(p. C7) In some perceptive passages in the earlier stages of this book, Mr. Fritzsche examines how, during the party’s years in opposition, the Nazis were able to broaden their support away from the original ideological core to voters who, for example, just thought that “something” had to be done to sort out a deeply unsettled country. . . .
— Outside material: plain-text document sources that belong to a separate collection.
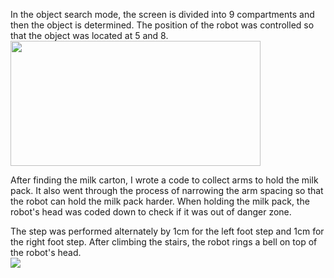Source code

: In the object search mode, the screen is divided into 9 compartments and then the object is determined. The position of the robot was controlled so that the object was located at 5 and 8.  
<img src="https://github.com/lchyeon0123/kairos_project/assets/99176235/dece3a34-74e5-44a5-93a2-a7fa9253fda2" width="400" height="200">

After finding the milk carton, I wrote a code to collect arms to hold the milk pack. It also went through the process of narrowing the arm spacing so that the robot can hold the milk pack harder. When holding the milk pack, the robot's head was coded down to check if it was out of danger zone.  


The step was performed alternately by 1cm for the left foot step and 1cm for the right foot step. After climbing the stairs, the robot rings a bell on top of the robot's head.  
<img src="https://github.com/lchyeon0123/kairos_project/assets/99176235/ac4ce18e-a8fa-469a-aa38-3eff267f086c">

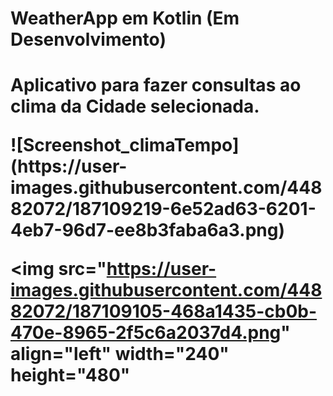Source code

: <h1>WeatherApp em Kotlin (Em Desenvolvimento)<h1>
<p>Aplicativo para fazer consultas ao clima da Cidade selecionada.</p>
![Screenshot_climaTempo](https://user-images.githubusercontent.com/44882072/187109219-6e52ad63-6201-4eb7-96d7-ee8b3faba6a3.png)

<img src="https://user-images.githubusercontent.com/44882072/187109105-468a1435-cb0b-470e-8965-2f5c6a2037d4.png" align="left" width="240" height="480"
What the author stresses is that, contrary to what is so often assumed, many Germans were seduced not by despair but by optimism. Mr. Fritzsche sets out the ways that the Nazis produced the impression that the party was creating a Volksgemeinschaft—a people’s community—through such methods as transforming the Left’s traditional celebration of (p. C8) the first of May into “The Day of National Labor,” a festival of national unity rather than class struggle.
. . .
Mr. Gellately differs from many in the weight he places on the appeal of the “socialist” element in an ideology that, almost from its earliest days, had combined nationalism and anti-Semitism with a distrust of capitalism.
. . .
It was probably the memory of that Volksgemeinschaft, however much it rested on illusion, that explains one of the most remarkable facts in Mr. Gellately’s book: When Germans in the country’s west and in West Berlin—a people still living amid the ruins of the Reich—were asked in 1948 whether National Socialism was a good idea, but poorly implemented, 57% of those polled replied “yes.”
For the full review, see:
Andrew Stuttaford. “High-Speed History.” The Wall Street Journal (Saturday, June 13, 2020): C7-C8.
(Note: ellipses added.)
(Note: the online version of the review was updated on June 12, 2020, and has the title “Three on the Third Reich: High-Speed History.”)
The two books mentioned in the passages quoted above, are:
Fritzsche, Peter. Hitler’s First Hundred Days: When Germans Embraced the Third Reich. New York: Basic Books, 2020.
Gellately, Robert. Hitler’s True Believers: How Ordinary People Became Nazis. New York: Oxford University Press, 2020.